After calling this method, subsequent uses of the distribution do not depend on values produced by any random number generator prior to invoking reset.

sigma

x.sigma -> scalar

This value corresponds to the standard deviation value the distribution will have.

class bob.core.random.uniform(dtype, [min=m, max=M]]) → new uniform distribution

Bases: object

Models a random uniform distribution

On each invocation, it returns a random value uniformly distributed in the set of numbers [min, max] (integer) and [min, max[ (real-valued).

If the values min and max are not given they are assumed to be min=0 and max=9, for integral distributions and min=0.0 and max=1.0 for real-valued distributions.

dtype

x.dtype -> numpy dtype

The type of scalars produced by this uniform distribution.

max

x.max -> scalar

This value corresponds to the largest value that the distribution can produce. Integer uniform distributions are bound at [min, max], while real-valued distributions are bound at [min, max[.

min

x.min -> scalar

This value corresponds to the smallest value that the distribution can produce.

reset() → None

After calling this method, subsequent uses of the distribution do not depend on values produced by any random number generator prior to invoking reset.

Functions

bob.core.convert(array, dtype[, dst_range[, src_range]]) → array

Converts array data type, with optional range squash/expansion.

Function which allows to convert/rescale a array of a given type into another array of a possibly different type with re-scaling.
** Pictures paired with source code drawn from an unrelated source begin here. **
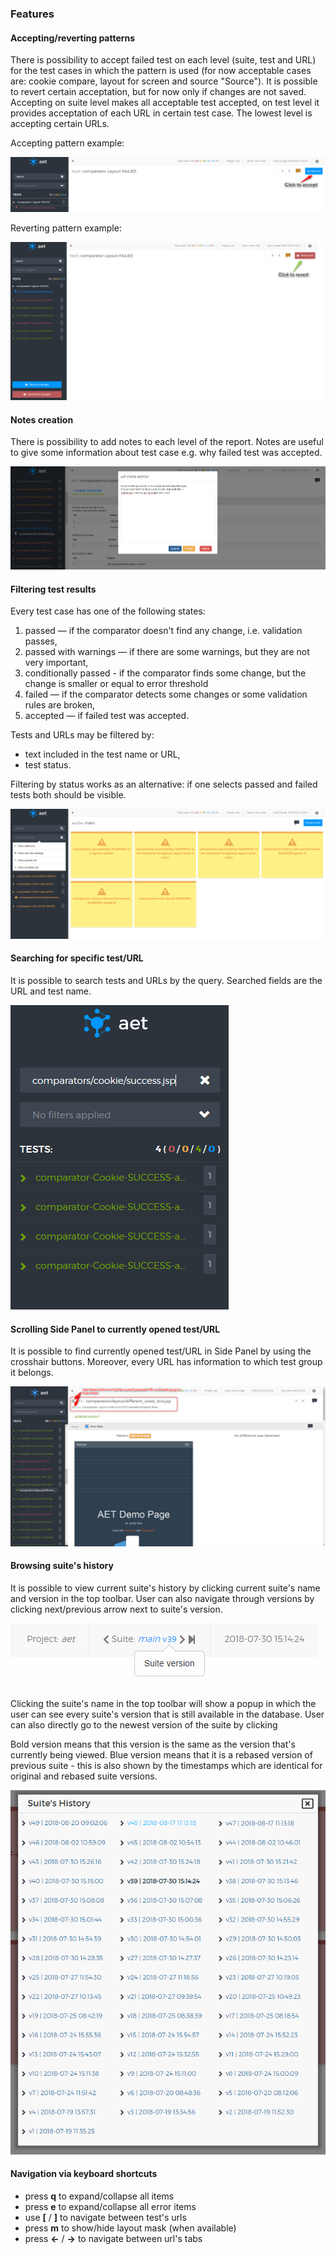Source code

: ### Features
#### Accepting/reverting patterns
There is possibility to accept failed test on each level (suite, test and URL) for the test cases in which the pattern is used (for now acceptable cases are: cookie compare, layout for screen and source "Source"). It is possible to revert certain acceptation, but for now only if changes are not saved. Accepting on suite level makes all acceptable test accepted, on test level it provides acceptation of each URL in certain test case. The lowest level is accepting certain URLs.

Accepting pattern example:

![Test's acceptation](assets/suiteReport/test_accepting.png)

Reverting pattern example:

![Test's reverting](assets/suiteReport/test_reverting.png)

#### Notes creation
There is possibility to add notes to each level of the report. Notes are useful to give some information 
about test case e.g. why failed test was accepted.

![Note example](assets/suiteReport/note_example.png)

#### Filtering test results
Every test case has one of the following states:

1. passed — if the comparator doesn't find any change, i.e. validation passes,
2. passed with warnings — if there are some warnings, but they are not very important,
3. conditionally passed - if the comparator finds some change, but the change is smaller or equal to error threshold
4. failed — if the comparator detects some changes or some validation rules are broken,
5. accepted — if failed test was accepted.

Tests and URLs may be filtered by:

* text included in the test name or URL,
* test status.

Filtering by status works as an alternative: if one selects passed and failed tests both should be visible.

![Filter example](assets/suiteReport/filter-example.png)

#### Searching for specific test/URL
It is possible to search tests and URLs by the query. Searched fields are the URL and test name.

![Search example](assets/suiteReport/search-example.png)

#### Scrolling Side Panel to currently opened test/URL
It is possible to find currently opened test/URL in Side Panel by using the crosshair buttons. 
Moreover, every URL has information to which test group it belongs.

![Find example](assets/suiteReport/find-in-sidepanel-example.png)

#### Browsing suite's history
It is possible to view current suite's history by clicking current suite's name and version in the top toolbar. User can also navigate through versions by clicking next/previous arrow next to suite's version. 

![Suite history](assets/suiteReport/suite-history.png)

Clicking the suite's name in the top toolbar will show a popup in which the user can see every suite's version that is still available in the database. User can also directly go to the newest version of the suite by clicking 

Bold version means that this version is the same as the version that's currently being viewed.
Blue version means that it is a rebased version of previous suite - this is also shown by the timestamps which are identical for original and rebased suite versions.

![Suite history popup](assets/suiteReport/suite-history-popup.png)

#### Navigation via keyboard shortcuts
* press **q** to expand/collapse all items
* press **e** to expand/collapse all error items
* use **[** / **]** to navigate between test's urls
* press **m** to show/hide layout mask (when available)
* press **←** / **→** to navigate between url's tabs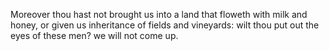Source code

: Moreover thou hast not brought us into a land that floweth with milk and honey, or given us inheritance of fields and vineyards: wilt thou put out the eyes of these men? we will not come up.
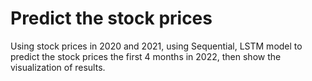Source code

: # Predict the stock prices
 Using stock prices in 2020 and 2021, using Sequential, LSTM model to predict the stock prices the first 4 months in 2022, then show the visualization of results.
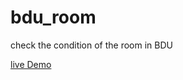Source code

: # bdu_room
check the condition of the room in BDU

<a href="https://rony7s.github.io/bdu_room/">live Demo</a>
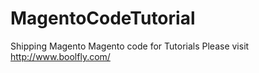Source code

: # MagentoCodeTutorial

Shipping Magento
Magento code for Tutorials
Please visit http://www.boolfly.com/

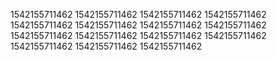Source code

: 1542155711462
1542155711462
1542155711462
1542155711462
1542155711462
1542155711462
1542155711462
1542155711462
1542155711462
1542155711462
1542155711462
1542155711462
1542155711462
1542155711462
1542155711462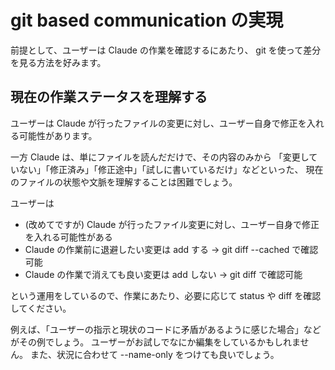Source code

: # git based communication の実現

前提として、ユーザーは Claude の作業を確認するにあたり、 git を使って差分を見る方法を好みます。

## 現在の作業ステータスを理解する

ユーザーは Claude が行ったファイルの変更に対し、ユーザー自身で修正を入れる可能性があります。

一方 Claude は、単にファイルを読んだだけで、その内容のみから
「変更していない」「修正済み」「修正途中」「試しに書いているだけ」などといった、
現在のファイルの状態や文脈を理解することは困難でしょう。

ユーザーは

- (改めてですが) Claude が行ったファイル変更に対し、ユーザー自身で修正を入れる可能性がある
- Claude の作業前に退避したい変更は add する -> git diff --cached で確認可能
- Claude の作業で消えても良い変更は add しない -> git diff で確認可能

という運用をしているので、作業にあたり、必要に応じて status や diff を確認してください。

例えば、「ユーザーの指示と現状のコードに矛盾があるように感じた場合」などがその例でしょう。
ユーザーがお試しでなにか編集をしているかもしれません。
また、状況に合わせて --name-only をつけても良いでしょう。
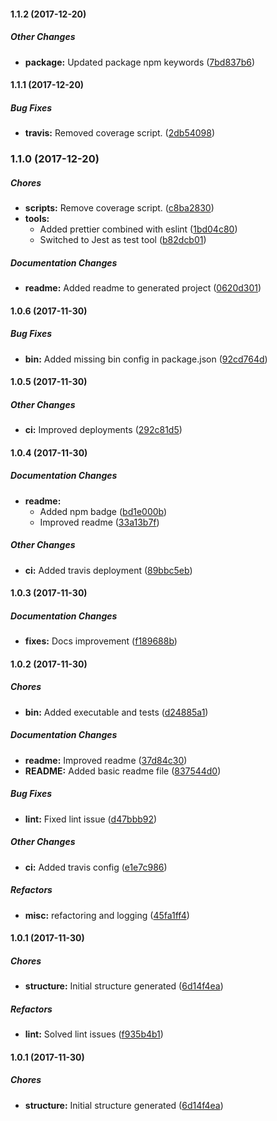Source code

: #### 1.1.2 (2017-12-20)

##### Other Changes

* **package:** Updated package npm keywords ([7bd837b6](https://github.com/jramcast/create-js-package/commit/7bd837b6b52069addd44bc78ccc51645bece576e))

#### 1.1.1 (2017-12-20)

##### Bug Fixes

* **travis:** Removed coverage script. ([2db54098](https://github.com/jramcast/create-js-package/commit/2db540989157e743ef397b974e4856a4bb0f9ec8))

### 1.1.0 (2017-12-20)

##### Chores

* **scripts:** Remove coverage script. ([c8ba2830](https://github.com/jramcast/create-js-package/commit/c8ba2830edac856e40056cd98d866d76c6522e42))
* **tools:**
  * Added prettier combined with eslint ([1bd04c80](https://github.com/jramcast/create-js-package/commit/1bd04c80098bd8f053b8474eaaf47897791b237d))
  * Switched to Jest as test tool ([b82dcb01](https://github.com/jramcast/create-js-package/commit/b82dcb014d3fec253f81e7963551dfcd9a731605))

##### Documentation Changes

* **readme:** Added readme to generated project ([0620d301](https://github.com/jramcast/create-js-package/commit/0620d301dc46da4a19dc84599a3900350e35d329))

#### 1.0.6 (2017-11-30)

##### Bug Fixes

* **bin:** Added missing bin config in package.json ([92cd764d](https://github.com/jramcast/create-js-package/commit/92cd764d88cc7533eac75a608c863552e8055a1e))

#### 1.0.5 (2017-11-30)

##### Other Changes

* **ci:** Improved deployments ([292c81d5](https://github.com/jramcast/create-js-package/commit/292c81d54a4c24ffbd8b4428441a7c1a74ec4370))

#### 1.0.4 (2017-11-30)

##### Documentation Changes

* **readme:**
  * Added npm badge ([bd1e000b](https://github.com/jramcast/create-js-package/commit/bd1e000b206a0dd985e924b39d3c2e0a01fdf145))
  * Improved readme ([33a13b7f](https://github.com/jramcast/create-js-package/commit/33a13b7fba198ac4731ac75d449408f18fbe0a0d))

##### Other Changes

* **ci:** Added travis deployment ([89bbc5eb](https://github.com/jramcast/create-js-package/commit/89bbc5ebdef061b99c0ed386899ee4acdc0bf632))

#### 1.0.3 (2017-11-30)

##### Documentation Changes

* **fixes:** Docs improvement ([f189688b](https://github.com/jramcast/create-js-package/commit/f189688bccf07af71228d7ea61c07c32dbfa768d))

#### 1.0.2 (2017-11-30)

##### Chores

* **bin:** Added executable and tests ([d24885a1](https://github.com/jramcast/create-js-package/commit/d24885a16a68599c3fe1d567197a88a1dfb7b3e7))

##### Documentation Changes

* **readme:** Improved readme ([37d84c30](https://github.com/jramcast/create-js-package/commit/37d84c30f8a96e707e9f533320ae9a80b20aeb91))
* **README:** Added basic readme file ([837544d0](https://github.com/jramcast/create-js-package/commit/837544d022d114d6b29d963e8c3532254b43a00b))

##### Bug Fixes

* **lint:** Fixed lint issue ([d47bbb92](https://github.com/jramcast/create-js-package/commit/d47bbb927cd30e17f75a9b68699ed4bc03f5fde2))

##### Other Changes

* **ci:** Added travis config ([e1e7c986](https://github.com/jramcast/create-js-package/commit/e1e7c986e346b5c2be6c23878fef451963a0366c))

##### Refactors

* **misc:** refactoring and logging ([45fa1ff4](https://github.com/jramcast/create-js-package/commit/45fa1ff45b1b04542c7b786094941b2c1114000b))

#### 1.0.1 (2017-11-30)

##### Chores

* **structure:** Initial structure generated ([6d14f4ea](https://github.com/jramcast/create-js-package/commit/6d14f4eac702c4e07de557f0f9c64b9783a2a720))

##### Refactors

* **lint:** Solved lint issues ([f935b4b1](https://github.com/jramcast/create-js-package/commit/f935b4b13653565bd3dc57f8e300310b1e1fba9f))

#### 1.0.1 (2017-11-30)

##### Chores

* **structure:** Initial structure generated ([6d14f4ea](https://github.com/jramcast/create-js-package/commit/6d14f4eac702c4e07de557f0f9c64b9783a2a720))

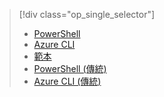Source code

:> [!div class="op_single_selector"]
> * [PowerShell](../articles/virtual-network/virtual-network-deploy-multinic-arm-ps.md)
> * [Azure CLI](../articles/virtual-network/virtual-network-deploy-multinic-arm-cli.md)
> * [範本](../articles/virtual-network/virtual-network-deploy-multinic-arm-template.md)
> * [PowerShell (傳統)](../articles/virtual-network/virtual-network-deploy-multinic-classic-ps.md)
> * [Azure CLI (傳統)](../articles/virtual-network/virtual-network-deploy-multinic-classic-cli.md)
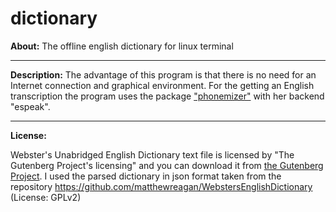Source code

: # dictionary


**About:** The offline english dictionary for linux terminal

<hr>

**Description:** The advantage of this program is that there is no need for an Internet connection and graphical environment. For the getting an English transcription the program uses the package <a href="https://github.com/bootphon/phonemizer">"phonemizer"</a> with her backend "espeak".

<hr>

**License:** 

Webster's Unabridged English Dictionary text file is licensed by "The Gutenberg Project's licensing" and you can download it from <a href="http://www.gutenberg.org/"> the Gutenberg Project</a>.
I used the parsed dictionary in json format taken from the repository https://github.com/matthewreagan/WebstersEnglishDictionary (License: GPLv2)
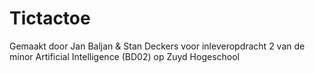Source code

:# Tictactoe

Gemaakt door Jan Baljan & Stan Deckers voor inleveropdracht 2 van de minor Artificial Intelligence (BD02) op Zuyd Hogeschool 
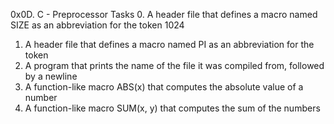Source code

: 0x0D. C - Preprocessor
Tasks
0. A header file that defines a macro named SIZE as an abbreviation for the token 1024
1. A header file that defines a macro named PI as an abbreviation for the token
2. A program that prints the name of the file it was compiled from, followed by a newline
3. A function-like macro ABS(x) that computes the absolute value of a number
4. A function-like macro SUM(x, y) that computes the sum of the numbers

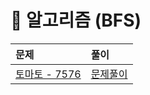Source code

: # 📖 알고리즘 (BFS)
| 문제 | 풀이 |
|:--- |:--- |
| [토마토 - 7576](https://www.acmicpc.net/problem/7576) | [문제풀이](./7576.py) |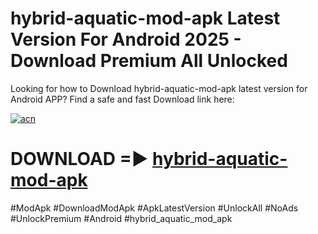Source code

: # hybrid-aquatic-mod-apk Latest Version For Android 2025 - Download Premium All Unlocked


Looking for how to Download hybrid-aquatic-mod-apk latest version for Android APP? Find a safe and fast Download link here:


[![acn](https://i.imgur.com/BIQs5tu.png)](https://modyolo.store/hybrid+aquatic+mod+apk)


# DOWNLOAD =► [hybrid-aquatic-mod-apk](https://modyolo.store/hybrid+aquatic+mod+apk)


#ModApk #DownloadModApk #ApkLatestVersion #UnlockAll #NoAds #UnlockPremium #Android #hybrid_aquatic_mod_apk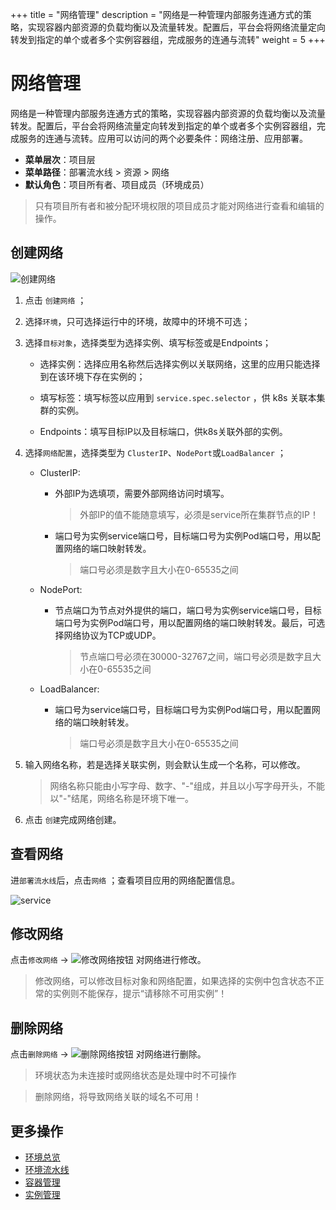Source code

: ﻿+++
title = "网络管理"
description = "网络是一种管理内部服务连通方式的策略，实现容器内部资源的负载均衡以及流量转发。配置后，平台会将网络流量定向转发到指定的单个或者多个实例容器组，完成服务的连通与流转"
weight = 5
+++

# 网络管理

网络是一种管理内部服务连通方式的策略，实现容器内部资源的负载均衡以及流量转发。配置后，平台会将网络流量定向转发到指定的单个或者多个实例容器组，完成服务的连通与流转。应用可以访问的两个必要条件：网络注册、应用部署。
    
  - **菜单层次**：项目层
  - **菜单路径**：部署流水线 > 资源 > 网络
  - **默认角色**：项目所有者、项目成员（环境成员）
<blockquote class="note">
只有项目所有者和被分配环境权限的项目成员才能对网络进行查看和编辑的操作。
</blockquote>

## 创建网络
![创建网络](/docs/user-guide/deployment-pipeline/image/create-service.jpg)
 
 1. 点击 `创建网络` ；

 1. 选择`环境`，只可选择运行中的环境，故障中的环境不可选；

 1. 选择`目标对象`，选择类型为选择实例、填写标签或是Endpoints；

    - 选择实例：选择应用名称然后选择实例以关联网络，这里的应用只能选择到在该环境下存在实例的；
    
    - 填写标签：填写标签以应用到 `service.spec.selector` ，供 k8s 关联本集群的实例。  

    - Endpoints：填写目标IP以及目标端口，供k8s关联外部的实例。
 
 1. 选择`网络配置`，选择类型为 `ClusterIP`、`NodePort`或`LoadBalancer` ；
 
    - ClusterIP:
    
        - 外部IP为选填项，需要外部网络访问时填写。
    
            <blockquote class="warning">
              外部IP的值不能随意填写，必须是service所在集群节点的IP！
            </blockquote>

        - 端口号为实例service端口号，目标端口号为实例Pod端口号，用以配置网络的端口映射转发。
    
            <blockquote class="warning">
              端口号必须是数字且大小在0-65535之间
            </blockquote>
    - NodePort:
    
        - 节点端口为节点对外提供的端口，端口号为实例service端口号，目标端口号为实例Pod端口号，用以配置网络的端口映射转发。最后，可选择网络协议为TCP或UDP。
              
            <blockquote class="warning">
              节点端口号必须在30000-32767之间，端口号必须是数字且大小在0-65535之间
            </blockquote>
    - LoadBalancer:
    
        - 端口号为service端口号，目标端口号为实例Pod端口号，用以配置网络的端口映射转发。
              
            <blockquote class="warning">
              端口号必须是数字且大小在0-65535之间
            </blockquote>
 1. 输入网络名称，若是选择关联实例，则会默认生成一个名称，可以修改。
    <blockquote class="warning">
      网络名称只能由小写字母、数字、"-"组成，并且以小写字母开头，不能以"-"结尾，网络名称是环境下唯一。
    </blockquote>
    
 1. 点击 `创建`完成网络创建。


## 查看网络
 进`部署流水线`后，点击`网络` ；查看项目应用的网络配置信息。

  ![service](/docs/user-guide/deployment-pipeline/image/service.jpg) 

## 修改网络

点击`修改网络` → ![修改网络按钮](/docs/user-guide/deployment-pipeline/image/update_network_button.png) 对网络进行修改。

<blockquote class="note">
  修改网络，可以修改目标对象和网络配置，如果选择的实例中包含状态不正常的实例则不能保存，提示“请移除不可用实例”！
</blockquote>

## 删除网络

点击`删除网络` → ![删除网络按钮](/docs/user-guide/deployment-pipeline/image/del_net_button.png) 对网络进行删除。

<blockquote class="note">
  环境状态为未连接时或网络状态是处理中时不可操作
</blockquote>

<blockquote class="warning">
  删除网络，将导致网络关联的域名不可用！
</blockquote>

## 更多操作
- [环境总览](../environments-overview)
- [环境流水线](../environment-pipeline)
- [容器管理](../container)
- [实例管理](../instance)


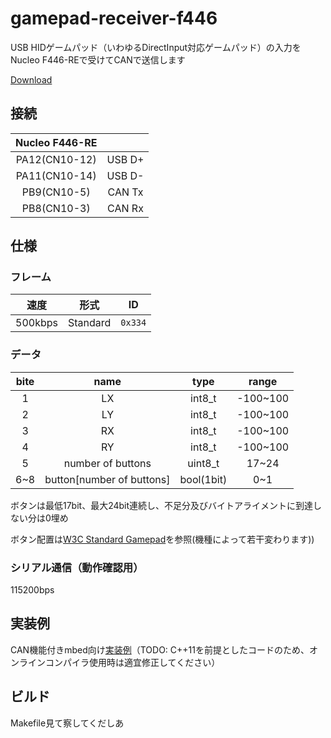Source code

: # gamepad-receiver-f446
USB HIDゲームパッド（いわゆるDirectInput対応ゲームパッド）の入力をNucleo F446-REで受けてCANで送信します

[Download](https://github.com/KeioRoboticsAssociation/gamepad-receiver-f446/releases)

## 接続
|Nucleo F446-RE|      |
|:------------:|:----:|
|PA12(CN10-12) |USB D+|
|PA11(CN10-14) |USB D-|
|PB9(CN10-5)   |CAN Tx|
|PB8(CN10-3)   |CAN Rx|

## 仕様
### フレーム
|速度|形式|ID|
|:-----:|:------:|:-----:|
|500kbps|Standard|`0x334`|

### データ
|bite|name|type  |range   |
|:--:|:--:|:----:|:------:|
|1   |LX  |int8_t|-100~100|
|2   |LY  |int8_t|-100~100|
|3   |RX  |int8_t|-100~100|
|4   |RY  |int8_t|-100~100|
|5   |number of buttons|uint8_t|17~24|
|6~8 |button[number of buttons]|bool(1bit)|0~1|

ボタンは最低17bit、最大24bit連続し、不足分及びバイトアライメントに到達しない分は0埋め

ボタン配置は[W3C Standard Gamepad](https://w3c.github.io/gamepad/#remapping)を参照(機種によって若干変わります))

### シリアル通信（動作確認用）
115200bps

## 実装例
CAN機能付きmbed向け[実装例](example)（TODO: C++11を前提としたコードのため、オンラインコンパイラ使用時は適宜修正してください）

## ビルド
Makefile見て察してくだしあ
Typically, this can be used to rescale a 16 bit precision grayscale image (2D array) into an 8 bit precision grayscale image.

Keyword Parameters:

array
(array) Input array
dtype
(object) Any object that can be convertible to a numpy.dtype. Controls the output element type for the returned array.
dest_range
(tuple) Determines the range to be deployed at the returned array.
source_range
(tuple) Determines the input range that will be used for scaling.

Returns a new array with the same shape as this one, but re-scaled and with its element type as indicated by the user.